Yes, more than two dozen reality shows–that's when I stopped counting–have been filmed in Alaska, from exceptional series such as “Deadliest Catch” to phony trash like “Alaskan Bush People.” Both are on the Discovery Channel, showing the range of possibility even one one channel.

Many other networks, from National Geographic to Animal Planet, have gotten into the Alaska game. There are competitions, such as “Ultimate Survival Alaska,” and shows that just follow people living their lives, such as “Life Below Zero,” which concluded its most recent season with its star being severely injured. Sarah Palin even had her own Alaska-set show produced by Mark Burnett, the man behind “The Voice” and “Survivor.”

Television producers and networks are drawn by the state's gorgeous natural landscape, dynamic residents, and generous tax incentives that can pay more than a third of a production's budget. But still, there are too many now for me to find them interesting. They blend together, and the saturation has made even the good ones fade from my attention. When it debuted seven weeks ago, Animal Planet's “The Last Alaskans” seemed like just another show, at least on paper. This one follows four families living in the Arctic National Wildlife Refuge. But one look at the footage and the editing proves that it's different.

Just watch this clip:

That's stunning, isn't it? As the camera lingers on the white, frigid landscape, framing the people who live there? Or what about when the camera lifts up through the frozen, snow-covered trees — thanks to a drone, not a disruptive helicopter, which also shows us the stunning view from overhead?

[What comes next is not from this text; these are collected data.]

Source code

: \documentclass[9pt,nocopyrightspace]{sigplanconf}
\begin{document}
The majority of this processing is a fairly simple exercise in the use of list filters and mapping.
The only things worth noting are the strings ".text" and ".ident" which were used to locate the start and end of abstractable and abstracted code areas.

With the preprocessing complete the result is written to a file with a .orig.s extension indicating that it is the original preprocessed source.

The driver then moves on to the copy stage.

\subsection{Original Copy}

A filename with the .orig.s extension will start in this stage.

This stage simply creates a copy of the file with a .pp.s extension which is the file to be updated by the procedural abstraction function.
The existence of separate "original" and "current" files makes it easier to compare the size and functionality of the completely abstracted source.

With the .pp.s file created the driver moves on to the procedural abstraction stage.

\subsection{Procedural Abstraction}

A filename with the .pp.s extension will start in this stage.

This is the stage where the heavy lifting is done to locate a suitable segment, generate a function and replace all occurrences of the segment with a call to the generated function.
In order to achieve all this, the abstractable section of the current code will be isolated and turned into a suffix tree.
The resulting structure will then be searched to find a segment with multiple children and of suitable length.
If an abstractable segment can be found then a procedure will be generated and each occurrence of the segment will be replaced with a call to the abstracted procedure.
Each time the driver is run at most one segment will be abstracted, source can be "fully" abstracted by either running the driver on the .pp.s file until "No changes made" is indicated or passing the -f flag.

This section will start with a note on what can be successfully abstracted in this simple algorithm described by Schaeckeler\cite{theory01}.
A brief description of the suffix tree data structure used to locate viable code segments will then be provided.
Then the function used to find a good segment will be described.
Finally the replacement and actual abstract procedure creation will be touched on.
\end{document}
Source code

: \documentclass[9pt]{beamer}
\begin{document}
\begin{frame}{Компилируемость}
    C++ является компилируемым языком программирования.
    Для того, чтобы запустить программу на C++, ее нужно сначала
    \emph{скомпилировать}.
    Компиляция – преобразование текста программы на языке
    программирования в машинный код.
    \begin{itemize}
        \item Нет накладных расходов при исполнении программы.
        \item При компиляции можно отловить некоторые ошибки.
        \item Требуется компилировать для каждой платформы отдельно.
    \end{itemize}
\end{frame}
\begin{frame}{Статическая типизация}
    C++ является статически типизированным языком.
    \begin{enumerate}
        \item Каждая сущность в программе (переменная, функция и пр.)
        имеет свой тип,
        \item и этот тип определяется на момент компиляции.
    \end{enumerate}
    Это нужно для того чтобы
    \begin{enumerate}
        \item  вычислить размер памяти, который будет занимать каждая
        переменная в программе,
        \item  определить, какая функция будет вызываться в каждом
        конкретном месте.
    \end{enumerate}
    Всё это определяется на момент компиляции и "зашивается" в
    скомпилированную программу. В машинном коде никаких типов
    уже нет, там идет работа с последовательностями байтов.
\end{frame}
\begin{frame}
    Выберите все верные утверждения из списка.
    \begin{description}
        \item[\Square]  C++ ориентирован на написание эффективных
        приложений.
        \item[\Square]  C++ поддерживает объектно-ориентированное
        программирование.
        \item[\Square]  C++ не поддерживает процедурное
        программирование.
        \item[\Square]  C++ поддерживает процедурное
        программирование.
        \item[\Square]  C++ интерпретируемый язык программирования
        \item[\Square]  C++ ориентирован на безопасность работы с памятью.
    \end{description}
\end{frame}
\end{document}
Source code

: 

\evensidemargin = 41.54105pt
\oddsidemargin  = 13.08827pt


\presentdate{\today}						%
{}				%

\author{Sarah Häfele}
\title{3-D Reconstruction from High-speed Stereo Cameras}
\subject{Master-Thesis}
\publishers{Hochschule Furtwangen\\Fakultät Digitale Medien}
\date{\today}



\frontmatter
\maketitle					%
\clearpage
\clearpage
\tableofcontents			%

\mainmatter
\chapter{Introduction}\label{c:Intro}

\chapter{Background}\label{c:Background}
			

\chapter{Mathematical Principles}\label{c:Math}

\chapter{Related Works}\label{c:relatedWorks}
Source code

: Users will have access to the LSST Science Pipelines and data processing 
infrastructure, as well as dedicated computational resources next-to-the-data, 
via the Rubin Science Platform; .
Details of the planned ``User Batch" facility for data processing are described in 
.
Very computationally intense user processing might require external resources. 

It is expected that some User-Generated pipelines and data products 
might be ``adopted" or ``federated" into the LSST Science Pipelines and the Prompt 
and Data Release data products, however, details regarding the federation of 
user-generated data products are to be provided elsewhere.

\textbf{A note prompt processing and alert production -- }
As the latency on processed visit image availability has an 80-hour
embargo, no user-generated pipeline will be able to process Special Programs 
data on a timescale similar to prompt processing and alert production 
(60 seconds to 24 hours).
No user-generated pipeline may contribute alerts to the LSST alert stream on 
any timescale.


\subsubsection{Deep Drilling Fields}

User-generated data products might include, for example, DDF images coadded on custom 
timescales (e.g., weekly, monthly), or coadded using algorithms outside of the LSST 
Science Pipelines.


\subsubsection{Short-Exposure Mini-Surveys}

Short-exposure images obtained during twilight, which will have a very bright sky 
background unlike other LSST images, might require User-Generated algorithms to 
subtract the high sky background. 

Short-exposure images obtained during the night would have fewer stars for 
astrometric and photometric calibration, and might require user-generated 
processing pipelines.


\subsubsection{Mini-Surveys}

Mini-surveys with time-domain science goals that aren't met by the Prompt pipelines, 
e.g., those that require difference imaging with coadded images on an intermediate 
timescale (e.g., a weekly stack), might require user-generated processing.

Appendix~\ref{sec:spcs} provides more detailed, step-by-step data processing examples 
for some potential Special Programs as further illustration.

Or just listens as the family tells us what's happening in their lives?

It's electrifying but subtle, full of life yet almost as frozen as the landscape.

Why is “The Last Alaskans” so different than all the other shows before it? Why is it truly worthy your time? Because the network and producers decided to do the opposite of what most reality TV shows do. It's not just different than other Alaska-set shows, but it bucks the general trend in reality television to save money and time and bow to network pressure by coaching cast members, dumbing things down, and force-feeding viewers.

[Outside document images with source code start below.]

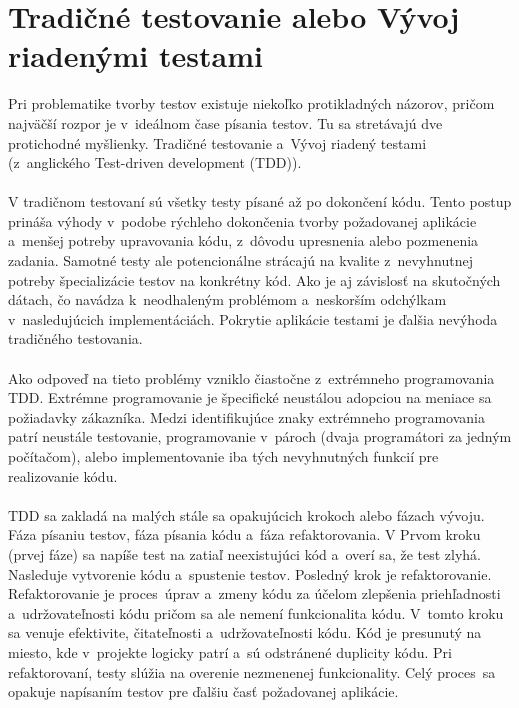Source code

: \documentclass[
  digital, %
  table,   %
oneside,
  nolof,     %
  nolot,     %
]{fithesis3}
\begin{document}
\section{Tradičné testovanie alebo Vývoj riadenými testami}

Pri problematike tvorby testov existuje niekoľko protikladných názorov, pričom najväčší rozpor je v~ideálnom čase písania testov. Tu sa stretávajú dve protichodné myšlienky. Tradičné testovanie a~Vývoj riadený testami (z~anglického  Test-driven development (TDD))\cite{softwareTesting}. \paragraph{}
V tradičnom testovaní sú všetky testy písané až po dokončení kódu. Tento postup prináša výhody v~podobe rýchleho dokončenia tvorby požadovanej aplikácie a~menšej potreby upravovania kódu, z~dôvodu upresnenia alebo pozmenenia zadania.
Samotné testy ale potencionálne strácajú na kvalite z~nevyhnutnej  potreby špecializácie testov na konkrétny kód. Ako je aj závislosť na skutočných dátach, čo navádza k~neodhaleným problémom a~neskorším odchýlkam v~nasledujúcich implementáciách. Pokrytie aplikácie testami je ďalšia nevýhoda tradičného testovania.  \paragraph{}
Ako odpoveď na tieto problémy vzniklo čiastočne z~extrémneho programovania TDD. Extrémne programovanie je špecifické neustálou adopciou na meniace sa požiadavky zákazníka. Medzi identifikujúce znaky extrémneho programovania patrí neustále testovanie, programovanie v~pároch (dvaja programátori za jedným počítačom), alebo implementovanie  iba tých nevyhnutných funkcií pre realizovanie kódu. \paragraph{}
TDD sa zakladá na malých stále sa opakujúcich krokoch alebo fázach vývoju. Fáza písaniu testov, fáza písania kódu a~fáza refaktorovania.
V Prvom kroku (prvej fáze) sa napíše test na zatiaľ neexistujúci kód a~overí sa, že test zlyhá. Nasleduje vytvorenie kódu a~spustenie testov. Posledný krok je refaktorovanie. Refaktorovanie je proces~úprav a~zmeny kódu za účelom zlepšenia priehľadnosti a~udržovateľnosti kódu pričom sa ale nemení funkcionalita kódu. V~tomto kroku sa venuje efektivite, čitateľnosti a~udržovateľnosti kódu. Kód je presunutý na miesto, kde v~projekte logicky patrí a~sú odstránené duplicity kódu. Pri refaktorovaní, testy slúžia na overenie nezmenenej funkcionality. Celý proces~sa opakuje napísaním testov pre ďalšiu časť požadovanej aplikácie.
\end{document}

On “The Last Alaskans,” there is no narration. The music is ethereal and quiet. The show is so quiet it might be the quietest reality show on television. The pace is slow and doesn't over-dramatize; life there is dramatic enough on its own. In short, it perfectly captures life for these families, who live in remote cabins.

Audiences noticed, thankfully, as did critics. (Here's my full review.) Thanks to that reception, the series has been renewed for a second season even before its first season ends.

The finale airs Sunday night, but Animal Planet will marathon the entire first season starting at 1 p.m. ET and concluding after the season finale, which ends at 9:03 p.m. ET. Give it a shot and tell me what you think!

I hope those nine hours will surprise you like they surprised me. They prove that both Alaska-set reality television–and reality TV in general–can be beautiful, thoughtful, serene, and absolutely engaging. And I hope they set an example for other shows ahead. Not that we need more Alaska shows like this, no. But that by focusing on reality, unscripted television can produce great art.